The board of directors in charge of Sonoma-Marin Area Rail Transit met Wednesday for the first time since a string of five deaths, three of them believed to be suicides, along the tracks began June 27.
The range of proposed solutions from county leaders and mental health experts includes adding security measures at train crossings and installing emergency phones similar to freeway call boxes along the 43-mile rail line. Other ideas include slowing the high-speed trains and even temporarily halting train service altogether to force a break in a deadly chain of train deaths.
As the recent deaths have mounted, SMART officials have said they are dealing with a mental health crisis that goes well beyond the scope of upgrading safety on the 2-year-old rail transit system.
“We just can’t go on like this, man. We can’t. It’s just awful,” said Shirlee Zane, a county supervisors and SMART board member. “It’s not transportation, it’s a national crisis and we have to do something about it.”
For Zane, the solution starts with a SMART-led task force that collaborates with county leaders, state lawmakers and private health care providers. She mentioned emergency phones placed at least at problem crossings and more security measures at all crossings as options that should be considered.
Farhad Mansourian, general manager of SMART, said he favors a community of leaders from various agencies coming together to explore all options to come up with solutions.
“We are facing a public health crisis and we must figure out what to do,” Mansourian said. “The community is hurting, asking for help. We must connect the dots and let’s deal with the crisis at the root problem and try to stop it.”
Supervisor James Gore had perhaps the most drastic idea, which came from a conversation with a friend: Shut down the entire SMART system for a couple of days to give the community time to reset.
Supervisor Chairman David Rabbitt, who sits on both the SMART and Golden Gate Bridge District boards, has committed to asking state legislators for help and may put the rail transit crisis on the supervisors’ agenda for their next meeting.
Rabbitt acknowledged Golden Gate Bridge officials have had success deterring suicides by increasing foot patrols along the 1.7-mile span. The vast majority of people intending to jump off the bridge now change their minds thanks to contact with a member of the bridge safety patrol. And the bridge district board is in the process of installing a safety net beneath the bridge deck, at a total cost of $210 million, to prevent people from leaping to their deaths.

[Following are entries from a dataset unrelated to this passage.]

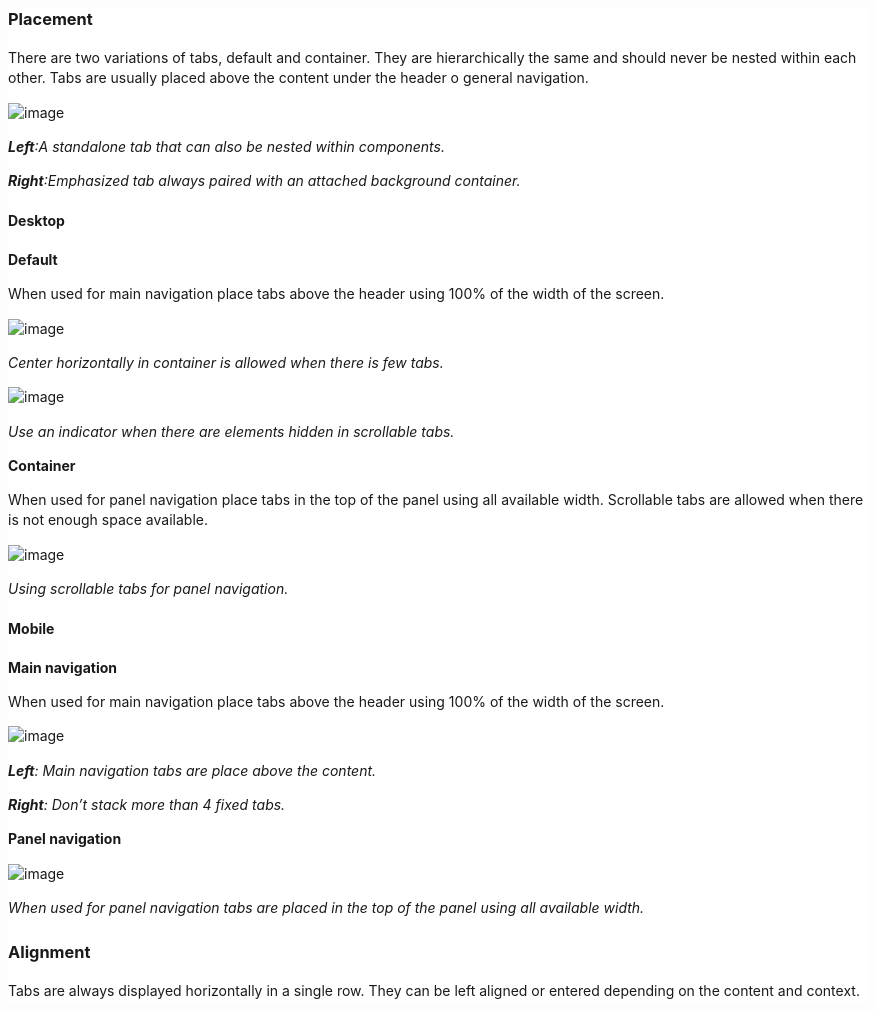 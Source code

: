 ### Placement

There are two variations of tabs, default and container. They are hierarchically the same and should never be nested within each other. Tabs are usually placed above the content under the header o general navigation.

![image](https://user-images.githubusercontent.com/44420072/114733166-694dad00-9d43-11eb-90a8-2fa046b0f4c0.png)

_**Left**:A standalone tab that can also be nested within components._

_**Right**:Emphasized tab always paired with an attached background container._

#### Desktop

**Default**

When used for main navigation place tabs above the header using 100% of the width of the screen.

![image](https://user-images.githubusercontent.com/44420072/114733461-a44fe080-9d43-11eb-8c34-fe2d17dd898e.png)

_Center horizontally in container is allowed when there is few tabs._

![image](https://user-images.githubusercontent.com/44420072/114733505-af0a7580-9d43-11eb-8db5-0c09019f1df5.png)

_Use an indicator when there are elements hidden in scrollable tabs._

**Container**

When used for panel navigation place tabs in the top of the panel using all available width. Scrollable tabs are allowed when there is not enough space available.

![image](https://user-images.githubusercontent.com/44420072/114733861-fc86e280-9d43-11eb-8182-2bc2845d5835.png)

_Using scrollable tabs for panel navigation._

#### Mobile

**Main navigation**
  
When used for main navigation place tabs above the header using 100% of the width of the screen. 

![image](https://user-images.githubusercontent.com/44420072/114734039-250edc80-9d44-11eb-9b8d-80d2e9a39c4f.png)

_**Left**: Main navigation tabs are place above the content._

_**Right**: Don’t stack more than 4 fixed tabs._

**Panel navigation**

![image](https://user-images.githubusercontent.com/44420072/114734714-c39b3d80-9d44-11eb-9de3-799d43ebc418.png)

_When used for panel navigation tabs are placed in the top of the panel using all available width._

### Alignment

Tabs are always displayed horizontally in a single row. They can be left aligned or entered depending on the content and context.
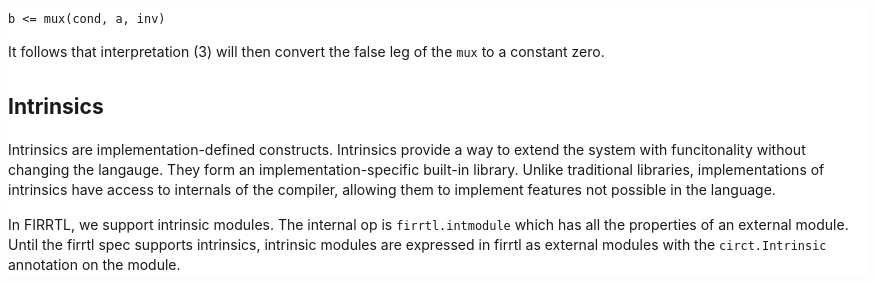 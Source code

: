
 ```firrtl
b <= mux(cond, a, inv)
```

It follows that interpretation (3) will then convert the false leg of the `mux`
to a constant zero.

## Intrinsics

Intrinsics are implementation-defined constructs.  Intrinsics provide a way to
extend the system with funcitonality without changing the langauge.  They form
an implementation-specific built-in library.  Unlike traditional libraries,
implementations of intrinsics have access to internals of the compiler, allowing
them to implement features not possible in the language.

In FIRRTL, we support intrinsic modules.   The internal op is `firrtl.intmodule`
which has all the properties of an external module.  Until the firrtl spec
supports intrinsics, intrinsic modules are expressed in firrtl as external
modules with the `circt.Intrinsic` annotation on the module.
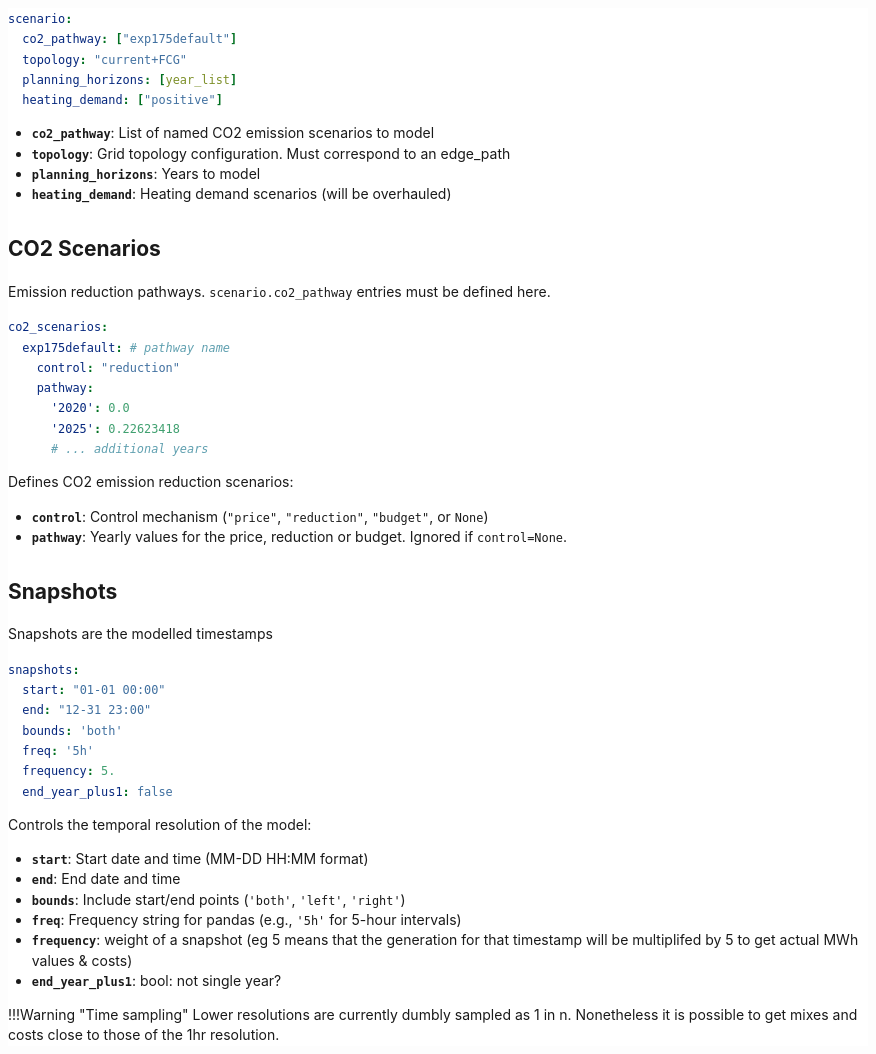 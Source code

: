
```yaml
scenario: 
  co2_pathway: ["exp175default"]
  topology: "current+FCG"
  planning_horizons: [year_list]
  heating_demand: ["positive"]
```

- **`co2_pathway`**: List of named CO2 emission scenarios to model
- **`topology`**: Grid topology configuration. Must correspond to an edge_path
- **`planning_horizons`**: Years to model
- **`heating_demand`**: Heating demand scenarios (will be overhauled)

## CO2 Scenarios
Emission reduction pathways. `scenario.co2_pathway` entries must be defined here.

```yaml
co2_scenarios: 
  exp175default: # pathway name
    control: "reduction"
    pathway:
      '2020': 0.0
      '2025': 0.22623418
      # ... additional years
```

Defines CO2 emission reduction scenarios:
- **`control`**: Control mechanism (`"price"`, `"reduction"`, `"budget"`, or `None`)
- **`pathway`**: Yearly values for the price, reduction or budget. Ignored if `control=None`.

## Snapshots
Snapshots are the modelled timestamps

```yaml
snapshots:
  start: "01-01 00:00"
  end: "12-31 23:00"
  bounds: 'both'
  freq: '5h'
  frequency: 5.
  end_year_plus1: false
```
Controls the temporal resolution of the model:
- **`start`**: Start date and time (MM-DD HH:MM format)
- **`end`**: End date and time
- **`bounds`**: Include start/end points (`'both'`, `'left'`, `'right'`)
- **`freq`**: Frequency string for pandas (e.g., `'5h'` for 5-hour intervals)
- **`frequency`**: weight of a snapshot (eg 5 means that the generation for that timestamp will be multiplifed by 5 to get actual MWh values & costs)
- **`end_year_plus1`**: bool: not single year?

!!!Warning "Time sampling"
    Lower resolutions are currently dumbly sampled as 1 in n. Nonetheless it is possible to get mixes and costs close to those of the 1hr resolution.
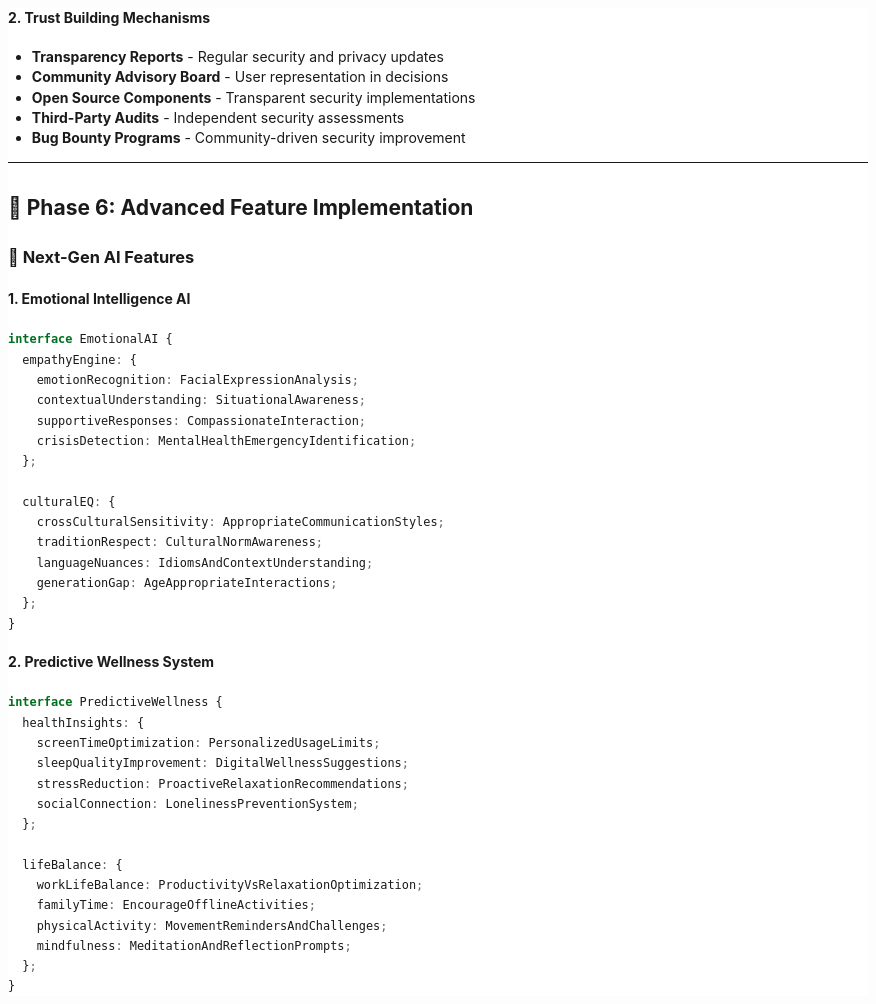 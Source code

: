 #### **2. Trust Building Mechanisms**
- **Transparency Reports** - Regular security and privacy updates
- **Community Advisory Board** - User representation in decisions
- **Open Source Components** - Transparent security implementations
- **Third-Party Audits** - Independent security assessments
- **Bug Bounty Programs** - Community-driven security improvement

---

## 🚀 **Phase 6: Advanced Feature Implementation**

### 🧠 **Next-Gen AI Features**

#### **1. Emotional Intelligence AI**
```typescript
interface EmotionalAI {
  empathyEngine: {
    emotionRecognition: FacialExpressionAnalysis;
    contextualUnderstanding: SituationalAwareness;
    supportiveResponses: CompassionateInteraction;
    crisisDetection: MentalHealthEmergencyIdentification;
  };
  
  culturalEQ: {
    crossCulturalSensitivity: AppropriateCommunicationStyles;
    traditionRespect: CulturalNormAwareness;
    languageNuances: IdiomsAndContextUnderstanding;
    generationGap: AgeAppropriateInteractions;
  };
}
```

#### **2. Predictive Wellness System**
```typescript
interface PredictiveWellness {
  healthInsights: {
    screenTimeOptimization: PersonalizedUsageLimits;
    sleepQualityImprovement: DigitalWellnessSuggestions;
    stressReduction: ProactiveRelaxationRecommendations;
    socialConnection: LonelinessPreventionSystem;
  };
  
  lifeBalance: {
    workLifeBalance: ProductivityVsRelaxationOptimization;
    familyTime: EncourageOfflineActivities;
    physicalActivity: MovementRemindersAndChallenges;
    mindfulness: MeditationAndReflectionPrompts;
  };
}
```
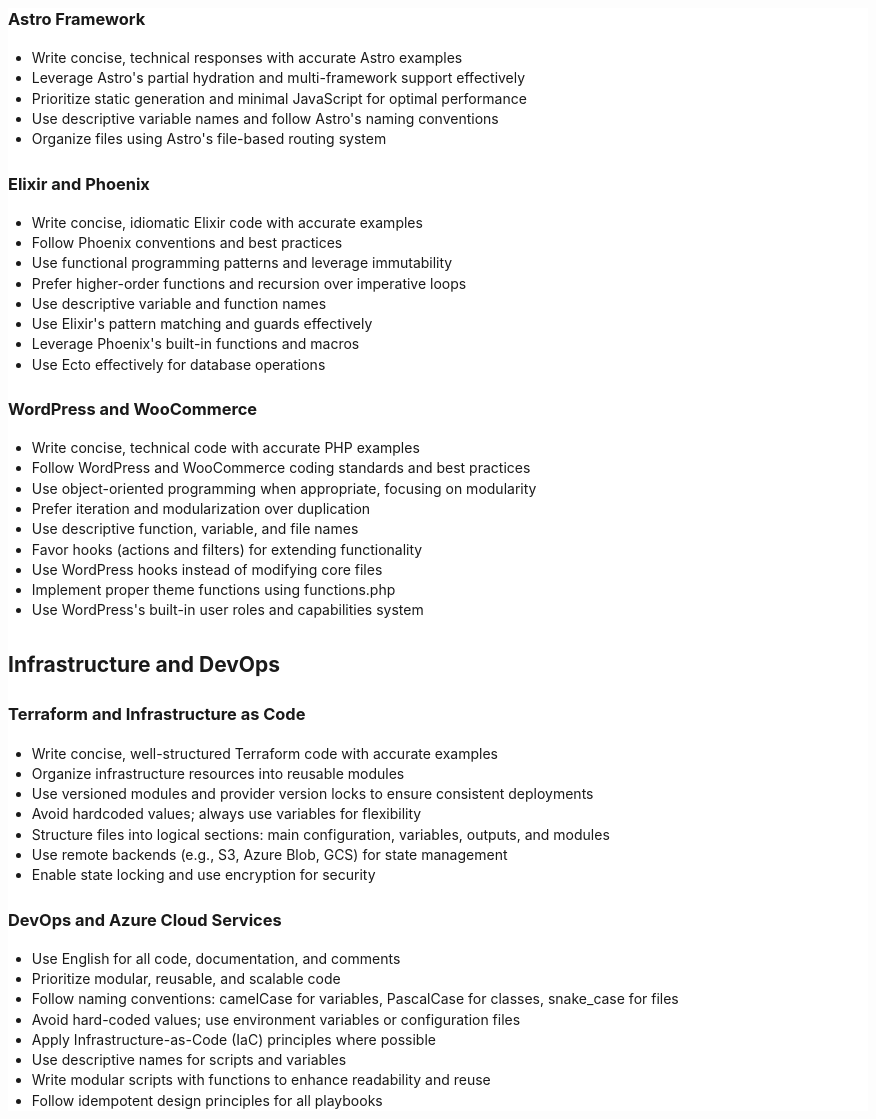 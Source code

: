 ### Astro Framework
- Write concise, technical responses with accurate Astro examples
- Leverage Astro's partial hydration and multi-framework support effectively
- Prioritize static generation and minimal JavaScript for optimal performance
- Use descriptive variable names and follow Astro's naming conventions
- Organize files using Astro's file-based routing system

### Elixir and Phoenix
- Write concise, idiomatic Elixir code with accurate examples
- Follow Phoenix conventions and best practices
- Use functional programming patterns and leverage immutability
- Prefer higher-order functions and recursion over imperative loops
- Use descriptive variable and function names
- Use Elixir's pattern matching and guards effectively
- Leverage Phoenix's built-in functions and macros
- Use Ecto effectively for database operations

### WordPress and WooCommerce
- Write concise, technical code with accurate PHP examples
- Follow WordPress and WooCommerce coding standards and best practices
- Use object-oriented programming when appropriate, focusing on modularity
- Prefer iteration and modularization over duplication
- Use descriptive function, variable, and file names
- Favor hooks (actions and filters) for extending functionality
- Use WordPress hooks instead of modifying core files
- Implement proper theme functions using functions.php
- Use WordPress's built-in user roles and capabilities system

## Infrastructure and DevOps

### Terraform and Infrastructure as Code
- Write concise, well-structured Terraform code with accurate examples
- Organize infrastructure resources into reusable modules
- Use versioned modules and provider version locks to ensure consistent deployments
- Avoid hardcoded values; always use variables for flexibility
- Structure files into logical sections: main configuration, variables, outputs, and modules
- Use remote backends (e.g., S3, Azure Blob, GCS) for state management
- Enable state locking and use encryption for security

### DevOps and Azure Cloud Services
- Use English for all code, documentation, and comments
- Prioritize modular, reusable, and scalable code
- Follow naming conventions: camelCase for variables, PascalCase for classes, snake_case for files
- Avoid hard-coded values; use environment variables or configuration files
- Apply Infrastructure-as-Code (IaC) principles where possible
- Use descriptive names for scripts and variables
- Write modular scripts with functions to enhance readability and reuse
- Follow idempotent design principles for all playbooks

SMART already incorporates safety measures such as train warning signs, crossing arms and gates and fencing along the entire line. Last week, local officials suggested it might be time to regularly use a horn to warn people of an approaching train, which would mean potentially scrapping or reducing so-called “quiet zones” as the line meanders from San Rafael north to Sonoma County airport.
Also, SMART is spending more than $500,000 to install Z gates, which direct pedestrians and bicyclists around sidewalk fencing, across 30 of its 62 road-level crossings to improve safety. It moved Rohnert Park’s Golf Course Drive crossing to the top of the list after accidental deaths there on back-to-back mornings in late June.